→ Records to process:
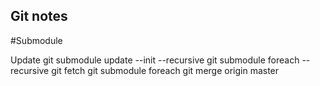 ## Git notes

#Submodule

Update
  git submodule update --init --recursive
  git submodule foreach --recursive git fetch
  git submodule foreach git merge origin master
  
  
  
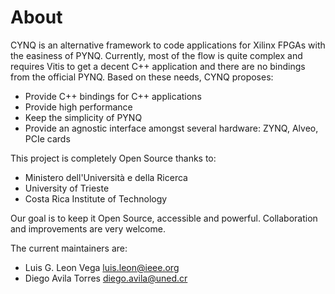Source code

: # About

CYNQ is an alternative framework to code applications for Xilinx FPGAs with the easiness of PYNQ. Currently, most of the flow is quite complex and requires Vitis to get a decent C++ application and there are no bindings from the official PYNQ. Based on these needs, CYNQ proposes:

* Provide C++ bindings for C++ applications
* Provide high performance
* Keep the simplicity of PYNQ
* Provide an agnostic interface amongst several hardware: ZYNQ, Alveo, PCIe cards

This project is completely Open Source thanks to:

* Ministero dell'Università e della Ricerca
* University of Trieste
* Costa Rica Institute of Technology

Our goal is to keep it Open Source, accessible and powerful. Collaboration and improvements are very welcome.

The current maintainers are:

* Luis G. Leon Vega <luis.leon@ieee.org>
* Diego Avila Torres <diego.avila@uned.cr>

→ What is expected:
Only one stretch of the listing above is to be duplicated: the lines from the one containing "git submodule foreach --recursive git fetch" through the one containing "Institute of Technology", both included. Copy them exactly, minus the pictures.

→ Exercise output:
  git submodule foreach --recursive git fetch
  git submodule foreach git merge origin master
  
  
  
Source code

: # About

CYNQ is an alternative framework to code applications for Xilinx FPGAs with the easiness of PYNQ. Currently, most of the flow is quite complex and requires Vitis to get a decent C++ application and there are no bindings from the official PYNQ. Based on these needs, CYNQ proposes:

* Provide C++ bindings for C++ applications
* Provide high performance
* Keep the simplicity of PYNQ
* Provide an agnostic interface amongst several hardware: ZYNQ, Alveo, PCIe cards

This project is completely Open Source thanks to:

* Ministero dell'Università e della Ricerca
* University of Trieste
* Costa Rica Institute of Technology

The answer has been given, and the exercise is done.